Cédric Beguier, Head of Research and Portfolio Management - International chez Ekada Capital : « Les deux derniers mois ont été historiques pour l’euro qui, fin juin, touchait le seuil de parité avec le franc suisse. La monnaie unique avait perdu environ 2,3 % depuis le début du mois de juillet et a cassé la parité avec le dollar pour la première fois en vingt ans, à la suite d’une inflation très élevée aux États-Unis et des craintes d’un fort ralentissement économique dans la zone euro. Depuis l’intervention très tardive de la BCE et la publication de chiffres macroéconomiques moins pires que prévu, l’euro s’est légèrement renforcé, mais la tendance à moyen terme reste baissière. Surtout dans une semaine chargée des publications des entreprises, du Federal Open Market Committee (FOMC) Meeting et de la conférence du président de la Fed, Jerome Powell. Ce qui devrait, selon le consensus, annoncer une nouvelle augmentation des taux d’au moins 75 points de base et faire repasser le billet vert sur le devant de la scène. La dernière semaine de juillet risque d’être très mouvementée. »

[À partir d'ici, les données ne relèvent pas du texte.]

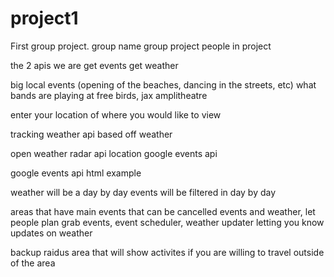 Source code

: # project1
First group project.
group name
group project
people in project

the 2 apis we are 
get events get weather

big local events (opening of the beaches, dancing in the streets, etc)
what bands are playing at free birds, jax amplitheatre

enter your location of where you would like to view

tracking weather api
based off weather 

open weather radar api location
google events api


google events api html example 

weather will be a day by day
events will be filtered in day by day 

areas that have main events that can be cancelled
events and weather, let people plan
grab events, event scheduler, 
weather updater letting you know updates on weather


backup raidus area that will show activites if you are willing to travel outside of the area

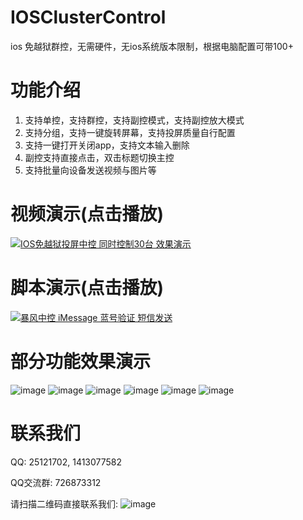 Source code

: # IOSClusterControl
ios 免越狱群控，无需硬件，无ios系统版本限制，根据电脑配置可带100+

# 功能介绍
1. 支持单控，支持群控，支持副控模式，支持副控放大模式
2. 支持分组，支持一键旋转屏幕，支持投屏质量自行配置
3. 支持一键打开关闭app，支持文本输入删除
4. 副控支持直接点击，双击标题切换主控
5. 支持批量向设备发送视频与图片等

# 视频演示(点击播放)
[![IOS免越狱投屏中控 同时控制30台 效果演示](http://cdn.mierscript.com/iosclustercontrol/224fcdf2d811c48900284ec14cc0b6d.png)](https://www.bilibili.com/video/BV1Du411a7rb/?share_source=copy_web&vd_source=84fe0be5e1b68cc22a1576b3fb886e4b)

# 脚本演示(点击播放)
[![暴风中控 iMessage 蓝号验证 短信发送](http://cdn.mierscript.com/stormmaker/cd53560bfe90a13dea73e87974c658d7/im.png)](https://www.bilibili.com/video/BV1eh4y1X7Ua/?share_source=copy_web&vd_source=84fe0be5e1b68cc22a1576b3fb886e4b)

# 部分功能效果演示
![image](http://cdn.mierscript.com/iosclustercontrol/iosclustercontrol0.png)
![image](http://cdn.mierscript.com/iosclustercontrol/iosclustercontrol1.png)
![image](http://cdn.mierscript.com/iosclustercontrol/iosclustercontrol2.png)
![image](http://cdn.mierscript.com/iosclustercontrol/iosclustercontrol3.png)
![image](http://cdn.mierscript.com/iosclustercontrol/iosclustercontrol4.png)
![image](http://cdn.mierscript.com/iosclustercontrol/iosclustercontrol5.png)

# 联系我们

QQ: 25121702, 1413077582

QQ交流群: 726873312
 
请扫描二维码直接联系我们:
![image](http://cdn.mierscript.com/iosclustercontrol/wechat.jpg) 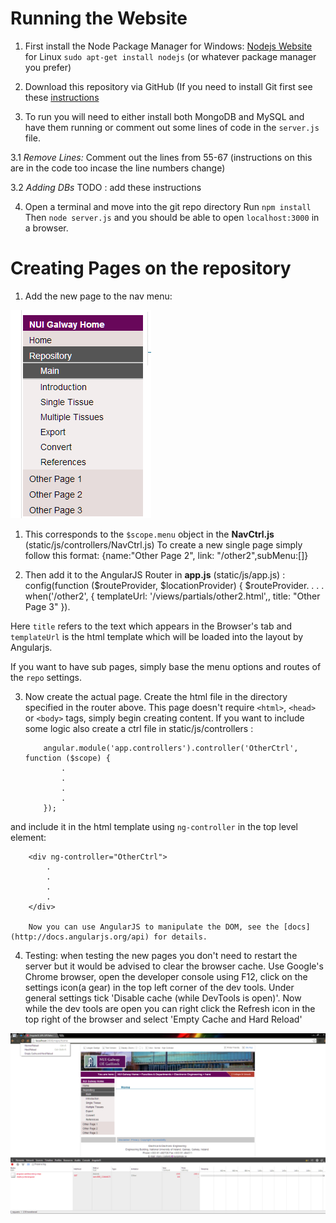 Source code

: Running the Website
===================

1.	First install the Node Package Manager
		for Windows: [Nodejs Website](http://nodejs.org/)
		for Linux `sudo apt-get install nodejs` (or whatever package manager you prefer)

2.	Download this repository via GitHub
		(If you need to install Git first see these [instructions](http://git-scm.com/book/en/Getting-Started-Installing-Git)

3. To run you will need to either install both MongoDB and MySQL and have them running or comment out some lines of code in the `server.js` file.
	
3.1 _Remove Lines:_
		Comment out the lines from 55-67 (instructions on this are in the code too incase the line numbers change)
		
3.2 _Adding DBs_
		TODO : add these instructions

4.	Open a terminal and move into the git repo directory
		Run `npm install`
		Then `node server.js` and you should be able to open `localhost:3000` in a browser.

Creating Pages on the repository
================================


1. Add the new page to the nav menu:

![nav menu screenshot](./readme_assets/nav_menu.png "Navigation Menu")

1.	This corresponds to the `$scope.menu` object in the __NavCtrl.js__ (static/js/controllers/NavCtrl.js)
		To create a new single page simply follow this format:
			{name:"Other Page 2", link: "/other2",subMenu:[]}

2.	Then add it to the AngularJS Router in __app.js__ (static/js/app.js) :
			config(function ($routeProvider, $locationProvider) {
	  		$routeProvider.
	  		.
	  		.
	  		.
	  		when('/other2', {
	      templateUrl: '/views/partials/other2.html',,
	      title: "Other Page 3"
	    }).

Here `title` refers to the text which appears in the Browser's tab and `templateUrl` is the html template which will be loaded into the layout by Angularjs.

If you want to have sub pages, simply base the menu options and routes of the `repo` settings.

3.	Now create the actual page. Create the html file in the directory specified in the router above. This page doesn't require `<html>`, `<head>` or `<body>` tags, simply begin creating content. If you want to include some logic also create a ctrl file in static/js/controllers :

			angular.module('app.controllers').controller('OtherCtrl', function ($scope) {
				.
				.
				.
				.
			});

  and include it in the html template using `ng-controller` in the top level element:


		<div ng-controller="OtherCtrl">
			.
			.
			.
			.
		</div>

		Now you can use AngularJS to manipulate the DOM, see the [docs](http://docs.angularjs.org/api) for details.


4. Testing: when testing the new pages you don't need to restart the server but it would be advised to clear the browser cache. Use Google's Chrome browser, open the developer console using F12, click on the settings icon(a gear) in the top left corner of the dev tools. Under general settings tick 'Disable cache (while DevTools is open)'.
Now while the dev tools are open you can right click the Refresh icon in the top right of the browser and select 'Empty Cache and Hard Reload'


![hard reset and clear cache image](./readme_assets/dev_tools.png "Enable Hard Reset in chrome")
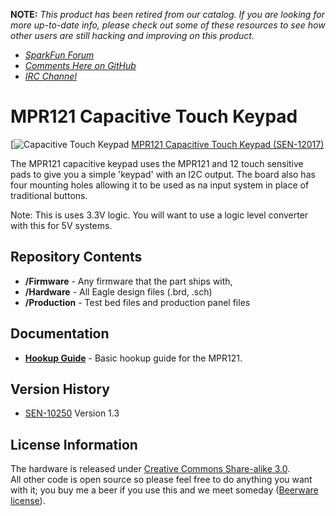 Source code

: **NOTE:** *This product has been retired from our catalog. If you are looking for more up-to-date info, please check out some of these resources to see how other users are still hacking and improving on this product.*
* *[SparkFun Forum](https://forum.sparkfun.com/)*
* *[Comments Here on GitHub](https://github.com/sparkfun/MPR121_Capacitive_Touch_Keypad/issues)*
* *[IRC Channel](https://www.sparkfun.com/news/263)*

MPR121 Capacitive Touch Keypad
==============================

[![Capacitive Touch Keypad](https://dlnmh9ip6v2uc.cloudfront.net/images/products/1/2/0/1/7/12017-01.jpg)
[MPR121 Capacitive Touch Keypad (SEN-12017)](https://www.sparkfun.com/products/12017)

The MPR121 capacitive keypad uses the MPR121 and 12 touch sensitive pads to give you a simple 'keypad' with an I2C output. The board 
also has four mounting holes allowing it to be used as na input system in place of traditional buttons. 

Note: This is uses 3.3V logic. You will want to use a logic level converter with this for 5V systems. 

Repository Contents
-------------------
* **/Firmware** - Any firmware that the part ships with, 
* **/Hardware** - All Eagle design files (.brd, .sch)
* **/Production** - Test bed files and production panel files

Documentation
--------------
* **[Hookup Guide](https://learn.sparkfun.com/tutorials/mpr121-hookup-guide)** - Basic hookup guide for the MPR121.

Version History
---------------
* [SEN-10250](https://www.sparkfun.com/products/10250) Version 1.3


License Information
-------------------
The hardware is released under [Creative Commons Share-alike 3.0](http://creativecommons.org/licenses/by-sa/3.0/).  
All other code is open source so please feel free to do anything you want with it; you buy me a beer if you use this and we meet someday ([Beerware license](http://en.wikipedia.org/wiki/Beerware)).

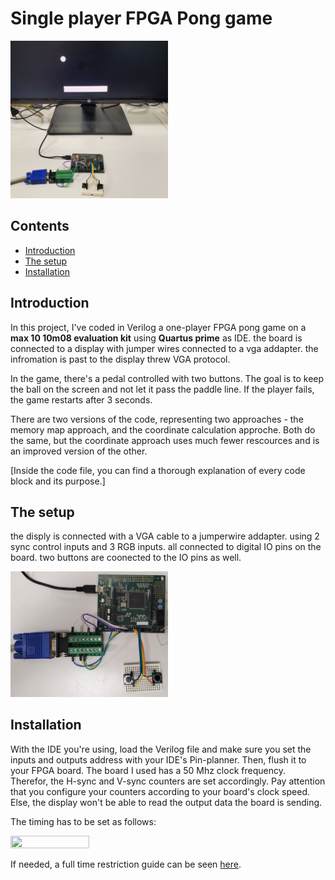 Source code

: # Single player FPGA Pong game

<img src="https://github.com/Talzaidman/single-player-pong-game-FPGA/blob/f63be390efe6681c2a6b07757d3f9da73856b421/Photos/all.jpg" width=50% height=50%>

## Contents
- [Introduction](#Introduction)
- [The setup](#The-Setup)
- [Installation](#installation)

## Introduction
In this project, I've coded in Verilog a one-player FPGA pong game on a **max 10 10m08 evaluation kit** using **Quartus prime** as IDE.
the board is connected to a display with jumper wires connected to a vga addapter. the infromation is past to the display threw VGA protocol.

In the game, there's a pedal controlled with two buttons. The goal is to keep the ball on the screen and not let it pass the paddle line.
If the player fails, the game restarts after 3 seconds.

There are two versions of the code, representing two approaches - the memory map approach, and the coordinate calculation approche. 
Both do the same, but the coordinate approach uses much fewer rescources and is an improved version of the other.

[Inside the code file, you can find a thorough explanation of every code block and its purpose.]

## The setup
the disply is connected with a VGA cable to a jumperwire addapter. using 2 sync control inputs and 3 RGB inputs.
all connected to digital IO pins on the board.
two buttons are coonected to the IO pins as well.

<img src="https://github.com/Talzaidman/single-player-pong-game-FPGA/blob/f63be390efe6681c2a6b07757d3f9da73856b421/Photos/closeup.jpg" width=50% height=50%>


## Installation
With the IDE you're using, load the Verilog file and make sure you set the inputs and outputs address with your IDE's Pin-planner. Then, flush it to your FPGA board.
The board I used has a 50 Mhz clock frequency. Therefor, the H-sync and V-sync counters are set accordingly. Pay attention that you configure your counters according to your board's clock speed. Else, the display won't be able to read the output data the board is sending. 

The timing has to be set as follows:

<img src="https://github.com/Talzaidman/Pong/blob/078d2ed1bbc40f8d17dcb29f80c88ef32998d2a8/Photos/Timingtable.png" width=50% height=50%>

If needed, a full time restriction guide can be seen [here](http://javiervalcarce.eu/html/vga-signal-format-timming-specs-en.html).


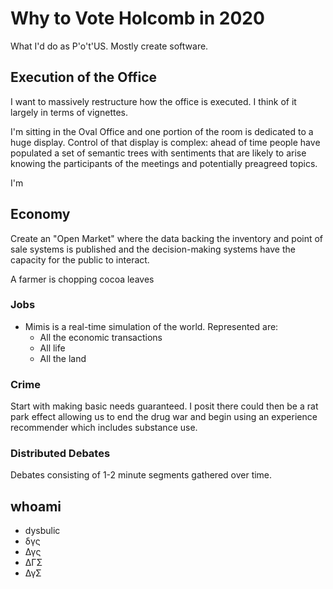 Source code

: # Why to Vote Holcomb in 2020
What I'd do as P'o't'US. Mostly create software.

## Execution of the Office

I want to massively restructure how the office is executed. I think of it largely in terms of vignettes.

I'm sitting in the Oval Office and one portion of the room is dedicated to a huge display. Control of that display is complex: ahead of time people have populated a set of semantic trees with sentiments that are likely to arise knowing the participants of the meetings and potentially preagreed topics.

I'm 

## Economy

Create an "Open Market" where the data backing the inventory and point of sale systems is published and the decision-making systems have the capacity for the public to interact.

A farmer is chopping cocoa leaves 


### Jobs

* Mimis is a real-time simulation of the world. Represented are:
    - All the economic transactions
    - All life
    - All the land
    
### Crime

Start with making basic needs guaranteed. I posit there could then be a rat park effect allowing us to end the drug war and begin using an experience recommender which includes substance use.


### Distributed Debates

Debates consisting of 1-2 minute segments gathered over time.

## whoami

* dysbulic
* δγς
* Δγς
* ΔΓΣ
* ΔγΣ
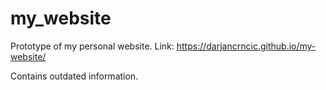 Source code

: # my_website

Prototype of my personal website. Link: https://darjancrncic.github.io/my-website/

Contains outdated information.
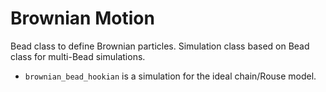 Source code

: # Brownian Motion

Bead class to define Brownian particles. Simulation class based on Bead class for multi-Bead simulations.


* `brownian_bead_hookian` is a simulation for the ideal chain/Rouse model.
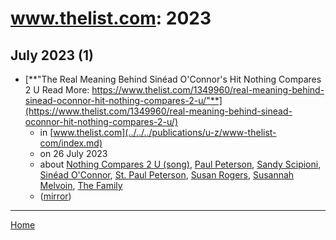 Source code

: # www.thelist.com: 2023

## July 2023 (1)

 - [**"The Real Meaning Behind Sinéad O'Connor's Hit Nothing Compares 2 U  Read More: https://www.thelist.com/1349960/real-meaning-behind-sinead-oconnor-hit-nothing-compares-2-u/"**](https://www.thelist.com/1349960/real-meaning-behind-sinead-oconnor-hit-nothing-compares-2-u/)
    - in [www.thelist.com](../../../publications/u-z/www-thelist-com/index.md)
    - on 26 July 2023
    - about [Nothing Compares 2 U (song)](../../../topics/song/nothing-compares-2-u/index.md), [Paul Peterson](../../../topics/paul-peterson/index.md), [Sandy Scipioni](../../../topics/sandy-scipioni/index.md), [Sinéad O'Connor](../../../topics/sin-ad-o-connor/index.md), [St. Paul Peterson](../../../topics/st-paul-peterson/index.md), [Susan Rogers](../../../topics/susan-rogers/index.md), [Susannah Melvoin](../../../topics/susannah-melvoin/index.md), [The Family](../../../topics/the-family/index.md)
    - ([mirror](https://web.archive.org/web/*/https://www.thelist.com/1349960/real-meaning-behind-sinead-oconnor-hit-nothing-compares-2-u/))

----

[Home](../index.md)
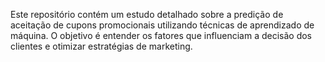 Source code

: Este repositório contém um estudo detalhado sobre a predição de aceitação de cupons promocionais utilizando técnicas de aprendizado de máquina. O objetivo é entender os fatores que influenciam a decisão dos clientes e otimizar estratégias de marketing.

Allan Juste, Head Forex and Derivatives chez AfrAsia Bank :  « La BCE a mis fin à l’ère des taux d’intérêt négatifs en Europe jeudi dernier, en ramenant le taux d’intérêt des opérations principales de refinancement et les taux d’intérêt de la facilité de prêt marginal et de la facilité de dépôt à respectivement 0,5 %, 0,75 % et 0 % à compter du 27 juillet 2022. Elle a également accepté d’apporter une nouvelle aide aux États membres de la zone euro, surtout les plus endettés. Depuis le début de l’année, la monnaie européenne a perdu près de 10 % de sa valeur face au billet vert, tombant même sous le seuil de la parité durant la mi-juillet, minée notamment par la guerre en Ukraine, pendant que le dollar servait de valeur refuge. Dans un monde parfait, la hausse des taux de la BCE devrait favoriser un euro plus vigoureux face au dollar sur le court terme. Mais la devise européenne risque néanmoins de rester relativement bas face au billet vert au cours des prochains mois, en raison des incertitudes qui planent sur l’Europe, dans un contexte macroéconomique et géopolitique complexe, entre les risques de pénurie de gaz liés à la dépendance de l’UE au gaz russe et le regain d’incertitude politique en Italie, une des économies les plus vulnérables de la zone monétaire, suivant la dissolution de son Parlement après la démission du Premier ministre Mario Draghi, provoquant des élections anticipées le 25 septembre prochain. De l’autre côté de l’Atlantique, la Fed a déjà frappé fort cette année, car elle a augmenté ses taux d’intérêt depuis mars. Ceux-ci se trouvent actuellement dans une fourchette de 1,50 % à 1,75 %. Ce mercredi verra la Fed annoncer une quatrième forte hausse de ses taux d’intérêt et l’hypothèse d’une hausse de trois quarts de points (75 points de base), comme lors de la dernière réunion, mi-juin, semble faire l’unanimité, bien que l’un des gouverneurs de l’institution, Christopher Waller, ait récemment ouvert la porte à une hausse d’un point (100 points de base). Donc, les conditions du marché restent défavorables pour la devise européenne et le scénario le plus probable est que l’euro teste à nouveau la parité face au dollar américain dans les prochaines semaines. »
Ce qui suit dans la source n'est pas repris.